++++ Provided records ++++

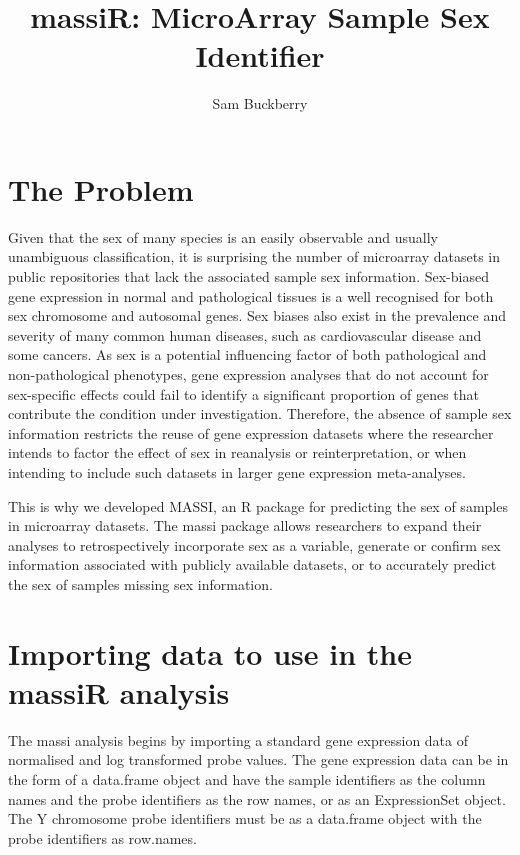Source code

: \documentclass{article}
\begin{document}


\title{massiR: MicroArray Sample Sex Identifier}
\author{Sam Buckberry}
\maketitle

\section{The Problem}
Given that the sex of many species is an easily observable and usually unambiguous classification, it is surprising the number of microarray datasets in public repositories that lack the associated sample sex information. Sex-biased gene expression in normal and pathological tissues is a well recognised for both sex chromosome and autosomal genes. Sex biases also exist in the prevalence and severity of many common human diseases, such as cardiovascular disease and some cancers. As sex is a potential influencing factor of both pathological and non-pathological phenotypes, gene expression analyses that do not account for sex-specific effects could fail to identify a significant proportion of genes that contribute the condition under investigation. Therefore, the absence of sample sex information restricts the reuse of gene expression datasets where the researcher intends to factor the effect of sex in reanalysis or reinterpretation, or when intending to include such datasets in larger gene expression meta-analyses. 

This is why we developed MASSI, an R package for predicting the sex of samples in microarray datasets. The massi package allows researchers to expand their analyses to retrospectively incorporate sex as a variable, generate or confirm sex information associated with publicly available datasets, or to accurately predict the sex of samples missing sex information.
\clearpage

\section{Importing data to use in the massiR analysis}
The massi analysis begins by importing a standard gene expression data of normalised and log transformed probe values. The gene expression data can be in the form of a data.frame object and have the sample identifiers as the column names and the probe identifiers as the row names, or as an ExpressionSet object. The Y chromosome probe identifiers must be as a data.frame object with the probe identifiers as row.names.   
\end{document}
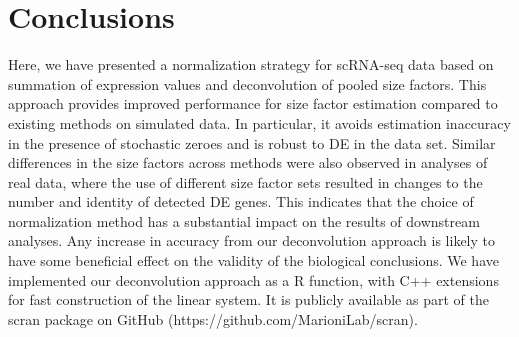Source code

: \documentclass{bmcart}
\begin{document}
\section*{Conclusions}
Here, we have presented a normalization strategy for scRNA-seq data based on summation of expression values and deconvolution of pooled size factors.
This approach provides improved performance for size factor estimation compared to existing methods on simulated data.
In particular, it avoids estimation inaccuracy in the presence of stochastic zeroes and is robust to DE in the data set.
Similar differences in the size factors across methods were also observed in analyses of real data,
    where the use of different size factor sets resulted in changes to the number and identity of detected DE genes.
This indicates that the choice of normalization method has a substantial impact on the results of downstream analyses.
Any increase in accuracy from our deconvolution approach is likely to have some beneficial effect on the validity of the biological conclusions.
We have implemented our deconvolution approach as a R function, with C++ extensions for fast construction of the linear system.
It is publicly available as part of the scran package on GitHub ({https://github.com/MarioniLab/scran}).

\end{document}
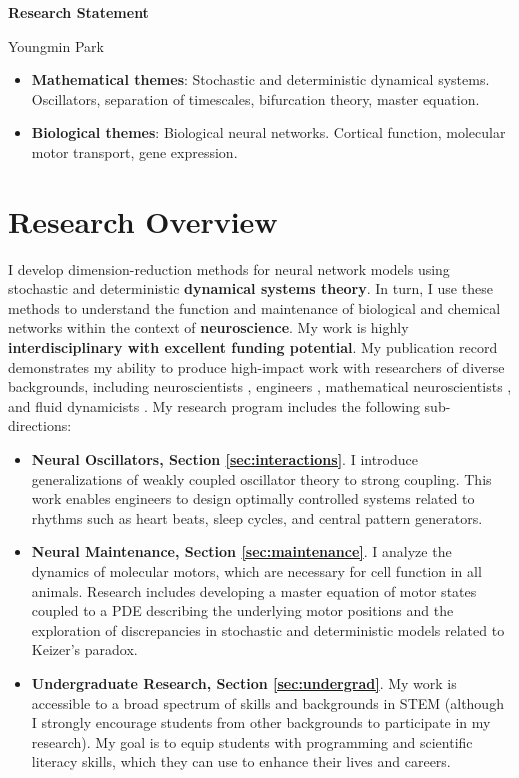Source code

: \documentclass[a4paper,11pt]{article}
\begin{document}
	
	\begin{center}
		\Large \textbf{Research Statement}
		
		\Large Youngmin Park
	\end{center}
	
	\begin{itemize}
		\item \textbf{Mathematical themes}: Stochastic and deterministic dynamical systems. Oscillators, separation of timescales, bifurcation theory, master equation.
		\item\textbf{Biological themes}: Biological neural networks. Cortical function, molecular motor transport, gene expression.
	\end{itemize}
	
	\section{Research Overview}
	
	I develop dimension-reduction methods for neural network models using stochastic and deterministic \textbf{dynamical systems theory}. In turn, I use these methods to understand the function and maintenance of biological and chemical networks within the context of \textbf{neuroscience}. My work is highly \textbf{interdisciplinary with excellent funding potential}. My publication record demonstrates my ability to produce high-impact work with researchers of diverse backgrounds, including neuroscientists \cite{park2020circuit,shaw2012phase}, engineers \cite{ermentrout2019recent,park2021high}, mathematical neuroscientists \cite{park2016weakly,park2018infinitesimal,park2018multiple,park2018scalar}, and fluid dynamicists \cite{park2020dynamics,park2021coarse,fai2020global}. My research program includes the following sub-directions:
	
	\begin{itemize}
		\item \textbf{Neural Oscillators, Section \ref{sec:interactions}}. I introduce generalizations of weakly coupled oscillator theory to strong coupling. This work enables engineers to design optimally controlled systems related to rhythms such as heart beats, sleep cycles, and central pattern generators.
		\item \textbf{Neural Maintenance, Section \ref{sec:maintenance}}. I analyze the dynamics of molecular motors, which are necessary for cell function in all animals. Research includes developing a master equation of motor states coupled to a PDE describing the underlying motor positions and the exploration of discrepancies in stochastic and deterministic models related to Keizer's paradox.
		\item \textbf{Undergraduate Research, Section \ref{sec:undergrad}}. My work is accessible to a broad spectrum of skills and backgrounds in STEM (although I strongly encourage students from other backgrounds to participate in my research). My goal is to equip students with programming and scientific literacy skills, which they can use to enhance their lives and careers.
	\end{itemize}
	
\end{document}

++++

» **What you have to do**: The exact lines of the material above starting at the one that contains "MicroArray Sample Sex" and ending at the one that contains "Given that the" are what to retype; leave out everything else.

» **Task output**:
\title{massiR: MicroArray Sample Sex Identifier}
\author{Sam Buckberry}
\maketitle

\section{The Problem}
Given that the sex of many species is an easily observable and usually unambiguous classification, it is surprising the number of microarray datasets in public repositories that lack the associated sample sex information. Sex-biased gene expression in normal and pathological tissues is a well recognised for both sex chromosome and autosomal genes. Sex biases also exist in the prevalence and severity of many common human diseases, such as cardiovascular disease and some cancers. As sex is a potential influencing factor of both pathological and non-pathological phenotypes, gene expression analyses that do not account for sex-specific effects could fail to identify a significant proportion of genes that contribute the condition under investigation. Therefore, the absence of sample sex information restricts the reuse of gene expression datasets where the researcher intends to factor the effect of sex in reanalysis or reinterpretation, or when intending to include such datasets in larger gene expression meta-analyses. 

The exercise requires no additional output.